Note 17: Chuck Grassley, who was actually friends with Benedict Arnold, is going to run for re-election because the world apparently needs more ancient traitors. More: Axios

Note 18: Guess who Chuck Todd is having on Meet the Press this weekend? Meghan McCain. We swear we’re not making that up. So if you’re looking for something to do instead this Sunday, might we suggest sticking your whole face in a fucking blender.

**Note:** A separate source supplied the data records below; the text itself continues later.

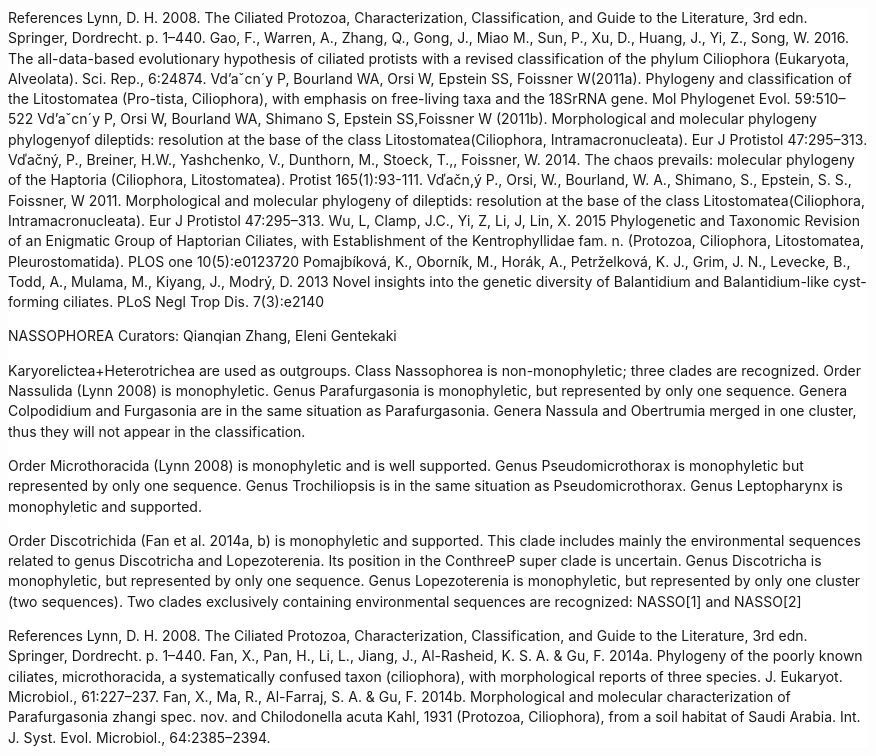 


References
Lynn, D. H. 2008. The Ciliated Protozoa, Characterization, Classification, and Guide to the Literature, 3rd edn. Springer, Dordrecht. p. 1–440.
Gao, F., Warren, A., Zhang, Q., Gong, J., Miao M., Sun, P., Xu, D., Huang, J., Yi, Z., Song, W. 2016. The all-data-based evolutionary hypothesis of ciliated protists with a revised classification of the phylum Ciliophora (Eukaryota, Alveolata). Sci. Rep., 6:24874. 
Vd’aˇcn´y P, Bourland WA, Orsi W, Epstein SS, Foissner W(2011a). Phylogeny and classification of the Litostomatea (Pro-tista, Ciliophora), with emphasis on free-living taxa and the 18SrRNA gene. Mol Phylogenet Evol. 59:510–522
Vd’aˇcn´y P, Orsi W, Bourland WA, Shimano S, Epstein SS,Foissner W (2011b). Morphological and molecular phylogeny phylogenyof dileptids: resolution at the base of the class Litostomatea(Ciliophora, Intramacronucleata). Eur J Protistol 47:295–313.
Vďačný, P., Breiner, H.W., Yashchenko, V., Dunthorn, M., Stoeck, T.,, Foissner, W. 2014. The chaos prevails: molecular phylogeny of the Haptoria (Ciliophora, Litostomatea). Protist 165(1):93-111.
Vďačn,ý P., Orsi, W., Bourland, W. A., Shimano, S., Epstein, S. S., Foissner, W 2011. Morphological and molecular phylogeny of dileptids: resolution at the base of the class Litostomatea(Ciliophora, Intramacronucleata). Eur J Protistol 47:295–313.
Wu, L, Clamp, J.C., Yi, Z, Li, J, Lin, X. 2015 Phylogenetic and Taxonomic Revision of an Enigmatic Group of Haptorian Ciliates, with Establishment of the Kentrophyllidae fam. n. (Protozoa, Ciliophora, Litostomatea, Pleurostomatida). PLOS one 10(5):e0123720
Pomajbíková, K., Oborník, M., Horák, A., Petrželková, K. J., Grim, J. N., Levecke, B., Todd, A., Mulama, M., Kiyang, J., Modrý, D. 2013 Novel insights into the genetic diversity of Balantidium and Balantidium-like cyst-forming ciliates. PLoS Negl Trop Dis. 7(3):e2140
 
NASSOPHOREA
Curators: Qianqian Zhang, Eleni Gentekaki




Karyorelictea+Heterotrichea are used as outgroups.
Class Nassophorea is non-monophyletic; three clades are recognized.
Order Nassulida (Lynn 2008) is monophyletic.
Genus Parafurgasonia is monophyletic, but represented by only one sequence.
Genera Colpodidium and Furgasonia are in the same situation as Parafurgasonia.
Genera Nassula and Obertrumia merged in one cluster, thus they will not appear in the classification.

Order Microthoracida (Lynn 2008) is monophyletic and is well supported.
Genus Pseudomicrothorax is monophyletic but represented by only one sequence.
Genus Trochiliopsis is in the same situation as Pseudomicrothorax.
Genus Leptopharynx is monophyletic and supported.

Order Discotrichida (Fan et al. 2014a, b) is monophyletic and supported. This clade includes mainly the environmental sequences related to genus Discotricha and Lopezoterenia. Its position in the ConthreeP super clade is uncertain. 
Genus Discotricha is monophyletic, but represented by only one sequence.
Genus Lopezoterenia is monophyletic, but represented by only one cluster (two sequences).
Two clades exclusively containing environmental sequences are recognized: NASSO[1] and NASSO[2]


References
Lynn, D. H. 2008. The Ciliated Protozoa, Characterization, Classification, and Guide to the Literature, 3rd edn. Springer, Dordrecht. p. 1–440.
Fan, X., Pan, H., Li, L., Jiang, J., Al-Rasheid, K. S. A. & Gu, F. 2014a. Phylogeny of the poorly known ciliates, microthoracida, a systematically confused taxon (ciliophora), with morphological reports of three species. J. Eukaryot. Microbiol., 61:227–237.
Fan, X., Ma, R., Al-Farraj, S. A. & Gu, F. 2014b. Morphological and molecular characterization of Parafurgasonia zhangi spec. nov. and Chilodonella acuta Kahl, 1931 (Protozoa, Ciliophora), from a soil habitat of Saudi Arabia. Int. J. Syst. Evol. Microbiol., 64:2385–2394.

Note 19: Ok, Stufferinoes, let’s get to the news and then let’s get our hot asses to the weekend, shall we? We hope y’all had a good week, and thank you again for having our backs as we try to grow TBS. Y’all are the freaking best. Love you!

65 percent

That’s the percentage of Americans who favor keeping Roe v. Wade as is. That is a record high and comes as the court is preparing to hear yet another challenge to the landmark ruling after essentially gutting it in the dark of night. Yeah, this is a terrible issue for Republicans that should be compounded by McConnell’s threat today to block all Supreme Court nominations if Republicans retake the Senate. The House is taking up a bill today that would codify Roe into law, but it’s not going anywhere in the Senate. More: Fox News, Washington Post, CNN

Subpoena time

So the Jan. 6 committee is ramping shit up, and they have now sent out subpoenas to creepy traitors like Steve Bannon. Now look, these fuckers will either wipe their asses with it or they’ll show up and plead the fifth. But it’s nice to finally see someone trying to hold Team Trump accountable for oh you know TRYING TO OVERTHROW THE GOVERNMENT OF THE UNITED STATES. More: CNN, Washington Post

Asshole Elegy

So the Republicans running for the Senate nomination in Ohio are some truly fucked up people. Josh Mandel practically wears a hood and robes every day, and now we have some shocking comments about rape from Hillibilly Elegy author J.D. Vance. In defending Texas’s insane abortion law, Vance said that rape and incest are “inconvenient.” Yeah, that motherfucker really said that. If you’re not already, go to Tim Ryan’s website and show him some love. More: The Daily Beast

Today’s clips

A powerhouse DC lobbying firm has formally cut ties with the Saudi government office implicated in the 2018 murder of journalist Jamal Khashoggi. The move comes after an advocacy group Khashoggi founded launched a campaign to shame the firm and one of its top lobbyists.